**Data to examine**
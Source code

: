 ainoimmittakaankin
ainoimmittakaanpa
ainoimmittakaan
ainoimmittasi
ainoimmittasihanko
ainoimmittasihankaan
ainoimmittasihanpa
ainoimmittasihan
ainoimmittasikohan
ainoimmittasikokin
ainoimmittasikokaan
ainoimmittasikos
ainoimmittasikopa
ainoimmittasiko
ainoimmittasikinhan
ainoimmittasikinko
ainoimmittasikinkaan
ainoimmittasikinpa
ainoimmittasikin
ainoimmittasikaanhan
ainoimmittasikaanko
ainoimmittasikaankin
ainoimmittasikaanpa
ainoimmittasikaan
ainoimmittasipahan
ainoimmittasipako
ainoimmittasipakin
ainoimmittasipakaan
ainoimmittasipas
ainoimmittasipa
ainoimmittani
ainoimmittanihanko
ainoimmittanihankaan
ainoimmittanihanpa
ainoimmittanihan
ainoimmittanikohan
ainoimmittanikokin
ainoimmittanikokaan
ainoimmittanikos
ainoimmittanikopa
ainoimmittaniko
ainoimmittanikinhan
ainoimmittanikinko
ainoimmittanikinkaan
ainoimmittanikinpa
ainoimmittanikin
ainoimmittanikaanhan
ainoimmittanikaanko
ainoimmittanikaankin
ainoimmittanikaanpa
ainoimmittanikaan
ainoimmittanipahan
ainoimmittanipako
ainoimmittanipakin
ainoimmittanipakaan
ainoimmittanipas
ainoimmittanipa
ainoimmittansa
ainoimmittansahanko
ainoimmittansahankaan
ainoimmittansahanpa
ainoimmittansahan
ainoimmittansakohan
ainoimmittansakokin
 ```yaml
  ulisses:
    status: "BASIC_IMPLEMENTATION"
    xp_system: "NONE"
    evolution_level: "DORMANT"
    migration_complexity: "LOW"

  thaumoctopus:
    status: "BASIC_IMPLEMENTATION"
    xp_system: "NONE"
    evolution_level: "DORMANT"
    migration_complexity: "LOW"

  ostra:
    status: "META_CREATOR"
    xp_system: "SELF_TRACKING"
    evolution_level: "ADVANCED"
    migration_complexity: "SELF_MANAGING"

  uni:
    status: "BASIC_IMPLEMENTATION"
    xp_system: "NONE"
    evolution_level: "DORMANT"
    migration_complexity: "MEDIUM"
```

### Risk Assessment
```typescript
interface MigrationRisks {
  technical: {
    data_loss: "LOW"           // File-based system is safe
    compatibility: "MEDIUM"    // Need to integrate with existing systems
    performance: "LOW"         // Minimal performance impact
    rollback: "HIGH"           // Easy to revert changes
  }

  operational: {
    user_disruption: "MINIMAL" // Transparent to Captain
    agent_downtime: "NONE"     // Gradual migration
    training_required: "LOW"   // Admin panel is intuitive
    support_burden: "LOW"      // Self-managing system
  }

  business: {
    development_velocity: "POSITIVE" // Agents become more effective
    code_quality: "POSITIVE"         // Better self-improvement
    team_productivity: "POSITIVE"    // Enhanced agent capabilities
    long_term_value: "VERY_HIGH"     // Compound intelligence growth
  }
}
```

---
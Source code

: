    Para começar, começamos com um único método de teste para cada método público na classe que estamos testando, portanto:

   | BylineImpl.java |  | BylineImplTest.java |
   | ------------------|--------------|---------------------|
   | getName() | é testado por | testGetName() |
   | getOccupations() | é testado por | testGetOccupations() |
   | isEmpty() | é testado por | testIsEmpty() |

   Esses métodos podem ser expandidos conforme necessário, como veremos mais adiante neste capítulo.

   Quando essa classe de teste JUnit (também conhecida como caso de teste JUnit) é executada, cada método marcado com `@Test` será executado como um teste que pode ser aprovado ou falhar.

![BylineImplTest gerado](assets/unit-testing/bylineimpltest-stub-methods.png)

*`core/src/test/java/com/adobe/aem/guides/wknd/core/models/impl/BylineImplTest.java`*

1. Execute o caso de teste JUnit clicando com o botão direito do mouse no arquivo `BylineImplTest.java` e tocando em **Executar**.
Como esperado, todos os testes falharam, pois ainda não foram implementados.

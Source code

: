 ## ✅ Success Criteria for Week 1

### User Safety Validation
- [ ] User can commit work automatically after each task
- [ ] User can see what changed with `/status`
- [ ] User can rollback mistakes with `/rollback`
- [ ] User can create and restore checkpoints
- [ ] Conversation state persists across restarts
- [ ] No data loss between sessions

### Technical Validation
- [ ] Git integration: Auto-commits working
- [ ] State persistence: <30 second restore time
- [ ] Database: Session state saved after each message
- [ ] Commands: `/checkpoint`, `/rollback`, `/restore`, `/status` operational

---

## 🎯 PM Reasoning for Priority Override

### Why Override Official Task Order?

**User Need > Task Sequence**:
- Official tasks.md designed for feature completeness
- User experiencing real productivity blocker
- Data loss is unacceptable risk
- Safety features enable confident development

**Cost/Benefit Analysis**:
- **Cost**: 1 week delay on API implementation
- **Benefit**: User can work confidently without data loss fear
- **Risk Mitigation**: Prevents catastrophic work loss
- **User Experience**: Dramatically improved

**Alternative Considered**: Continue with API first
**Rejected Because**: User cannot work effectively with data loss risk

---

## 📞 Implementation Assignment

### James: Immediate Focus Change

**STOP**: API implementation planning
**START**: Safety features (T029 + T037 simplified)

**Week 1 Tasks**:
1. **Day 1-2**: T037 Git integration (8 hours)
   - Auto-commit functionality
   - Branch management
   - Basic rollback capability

**Your instructions**
Output every record above in full, exactly as it reads.

**Task output**
Source code

: ainoimmittakaankin
ainoimmittakaanpa
ainoimmittakaan
ainoimmittasi
ainoimmittasihanko
ainoimmittasihankaan
ainoimmittasihanpa
ainoimmittasihan
ainoimmittasikohan
ainoimmittasikokin
ainoimmittasikokaan
ainoimmittasikos
ainoimmittasikopa
ainoimmittasiko
ainoimmittasikinhan
ainoimmittasikinko
ainoimmittasikinkaan
ainoimmittasikinpa
ainoimmittasikin
ainoimmittasikaanhan
ainoimmittasikaanko
ainoimmittasikaankin
ainoimmittasikaanpa
ainoimmittasikaan
ainoimmittasipahan
ainoimmittasipako
ainoimmittasipakin
ainoimmittasipakaan
ainoimmittasipas
ainoimmittasipa
ainoimmittani
ainoimmittanihanko
ainoimmittanihankaan
ainoimmittanihanpa
ainoimmittanihan
ainoimmittanikohan
ainoimmittanikokin
ainoimmittanikokaan
ainoimmittanikos
ainoimmittanikopa
ainoimmittaniko
ainoimmittanikinhan
ainoimmittanikinko
ainoimmittanikinkaan
ainoimmittanikinpa
ainoimmittanikin
ainoimmittanikaanhan
ainoimmittanikaanko
ainoimmittanikaankin
ainoimmittanikaanpa
ainoimmittanikaan
ainoimmittanipahan
ainoimmittanipako
ainoimmittanipakin
ainoimmittanipakaan
ainoimmittanipas
ainoimmittanipa
ainoimmittansa
ainoimmittansahanko
ainoimmittansahankaan
ainoimmittansahanpa
ainoimmittansahan
ainoimmittansakohan
ainoimmittansakokin
 ```yaml
  ulisses:
    status: "BASIC_IMPLEMENTATION"
    xp_system: "NONE"
    evolution_level: "DORMANT"
    migration_complexity: "LOW"

  thaumoctopus:
    status: "BASIC_IMPLEMENTATION"
    xp_system: "NONE"
    evolution_level: "DORMANT"
    migration_complexity: "LOW"

  ostra:
    status: "META_CREATOR"
    xp_system: "SELF_TRACKING"
    evolution_level: "ADVANCED"
    migration_complexity: "SELF_MANAGING"

  uni:
    status: "BASIC_IMPLEMENTATION"
    xp_system: "NONE"
    evolution_level: "DORMANT"
    migration_complexity: "MEDIUM"
```

### Risk Assessment
```typescript
interface MigrationRisks {
  technical: {
    data_loss: "LOW"           // File-based system is safe
    compatibility: "MEDIUM"    // Need to integrate with existing systems
    performance: "LOW"         // Minimal performance impact
    rollback: "HIGH"           // Easy to revert changes
  }

  operational: {
    user_disruption: "MINIMAL" // Transparent to Captain
    agent_downtime: "NONE"     // Gradual migration
    training_required: "LOW"   // Admin panel is intuitive
    support_burden: "LOW"      // Self-managing system
  }

  business: {
    development_velocity: "POSITIVE" // Agents become more effective
    code_quality: "POSITIVE"         // Better self-improvement
    team_productivity: "POSITIVE"    // Enhanced agent capabilities
    long_term_value: "VERY_HIGH"     // Compound intelligence growth
  }
}
```

---
Source code

:    Para começar, começamos com um único método de teste para cada método público na classe que estamos testando, portanto:

   | BylineImpl.java |  | BylineImplTest.java |
   | ------------------|--------------|---------------------|
   | getName() | é testado por | testGetName() |
   | getOccupations() | é testado por | testGetOccupations() |
   | isEmpty() | é testado por | testIsEmpty() |

   Esses métodos podem ser expandidos conforme necessário, como veremos mais adiante neste capítulo.

   Quando essa classe de teste JUnit (também conhecida como caso de teste JUnit) é executada, cada método marcado com `@Test` será executado como um teste que pode ser aprovado ou falhar.

![BylineImplTest gerado](assets/unit-testing/bylineimpltest-stub-methods.png)

*`core/src/test/java/com/adobe/aem/guides/wknd/core/models/impl/BylineImplTest.java`*

1. Execute o caso de teste JUnit clicando com o botão direito do mouse no arquivo `BylineImplTest.java` e tocando em **Executar**.
Como esperado, todos os testes falharam, pois ainda não foram implementados.

Source code

: ## ✅ Success Criteria for Week 1

### User Safety Validation
- [ ] User can commit work automatically after each task
- [ ] User can see what changed with `/status`
- [ ] User can rollback mistakes with `/rollback`
- [ ] User can create and restore checkpoints
- [ ] Conversation state persists across restarts
- [ ] No data loss between sessions

### Technical Validation
- [ ] Git integration: Auto-commits working
- [ ] State persistence: <30 second restore time
- [ ] Database: Session state saved after each message
- [ ] Commands: `/checkpoint`, `/rollback`, `/restore`, `/status` operational

---

## 🎯 PM Reasoning for Priority Override

### Why Override Official Task Order?

**User Need > Task Sequence**:
- Official tasks.md designed for feature completeness
- User experiencing real productivity blocker
- Data loss is unacceptable risk
- Safety features enable confident development

**Cost/Benefit Analysis**:
- **Cost**: 1 week delay on API implementation
- **Benefit**: User can work confidently without data loss fear
- **Risk Mitigation**: Prevents catastrophic work loss
- **User Experience**: Dramatically improved

**Alternative Considered**: Continue with API first
**Rejected Because**: User cannot work effectively with data loss risk

---

## 📞 Implementation Assignment

### James: Immediate Focus Change

**STOP**: API implementation planning
**START**: Safety features (T029 + T037 simplified)

**Week 1 Tasks**:
1. **Day 1-2**: T037 Git integration (8 hours)
   - Auto-commit functionality
   - Branch management
   - Basic rollback capability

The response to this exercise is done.